Sua tarefa era eminentemente técnica. Em novembro de 2009, logo depois de o
ex-presidente Lula assinar a medida provisória que concedia incentivos fiscais
às montadoras, agora investigada pela Polícia Federal, Santos alertou Dilma
sobre a forma afoita com que o assunto estava sendo tratado. Foi ignorado.
Qual foi a razão do alerta? No
governo do presidente Lula, e depois também no da presidente Dilma, tornou-se
muito comum o ministro levar a medida provisória e despachar diretamente com o
presidente. Saía do gabinete já com o sinal verde. No mesmo dia, à noite,
chegava a proposta de MP, às vezes pelo e-mail, com a seguinte orientação:
"Olha, tem que sair amanhã". Isso é absolutamente equivocado.

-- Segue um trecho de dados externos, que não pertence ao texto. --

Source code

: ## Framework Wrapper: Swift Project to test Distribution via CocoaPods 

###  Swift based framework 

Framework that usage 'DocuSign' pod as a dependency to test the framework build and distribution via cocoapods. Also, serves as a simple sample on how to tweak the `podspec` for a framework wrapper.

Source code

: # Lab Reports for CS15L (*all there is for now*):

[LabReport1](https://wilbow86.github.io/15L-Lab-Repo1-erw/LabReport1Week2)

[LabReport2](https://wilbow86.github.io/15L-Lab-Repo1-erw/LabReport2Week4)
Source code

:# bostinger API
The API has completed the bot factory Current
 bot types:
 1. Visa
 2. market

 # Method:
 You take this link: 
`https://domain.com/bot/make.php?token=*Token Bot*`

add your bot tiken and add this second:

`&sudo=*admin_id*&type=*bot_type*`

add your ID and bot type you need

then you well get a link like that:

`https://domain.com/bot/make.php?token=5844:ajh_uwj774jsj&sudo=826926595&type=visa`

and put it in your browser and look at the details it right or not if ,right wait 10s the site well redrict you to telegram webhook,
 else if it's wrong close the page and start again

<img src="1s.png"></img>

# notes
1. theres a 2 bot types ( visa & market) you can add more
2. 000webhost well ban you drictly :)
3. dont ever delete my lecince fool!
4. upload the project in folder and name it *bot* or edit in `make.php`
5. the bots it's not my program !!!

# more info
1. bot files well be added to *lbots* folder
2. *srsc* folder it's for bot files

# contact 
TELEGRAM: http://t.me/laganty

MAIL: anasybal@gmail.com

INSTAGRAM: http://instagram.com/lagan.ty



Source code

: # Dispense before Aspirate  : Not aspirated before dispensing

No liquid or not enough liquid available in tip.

Enfraquece a própria lógica da análise de mérito da matéria, uma das
atribuições da Casa Civil.
O senhor está dizendo que
medidas provisórias eram aprovadas sem a devida análise técnica? O
papel de coordenação governamental da Casa Civil é exatamente o de dizer se uma
matéria pode ou não ser submetida à decisão presidencial. Isso não estava
acontecendo. Por isso, a nossa preocupação. Ao não se seguir o rito técnico de
análise da matéria, o risco de ocorrer uma decisão manipulada e vinculada a
interesses é muito maior. O presidente tem legitimidade para tomar a decisão
diretamente, sem seguir os ritos, mas ele é responsável por isso.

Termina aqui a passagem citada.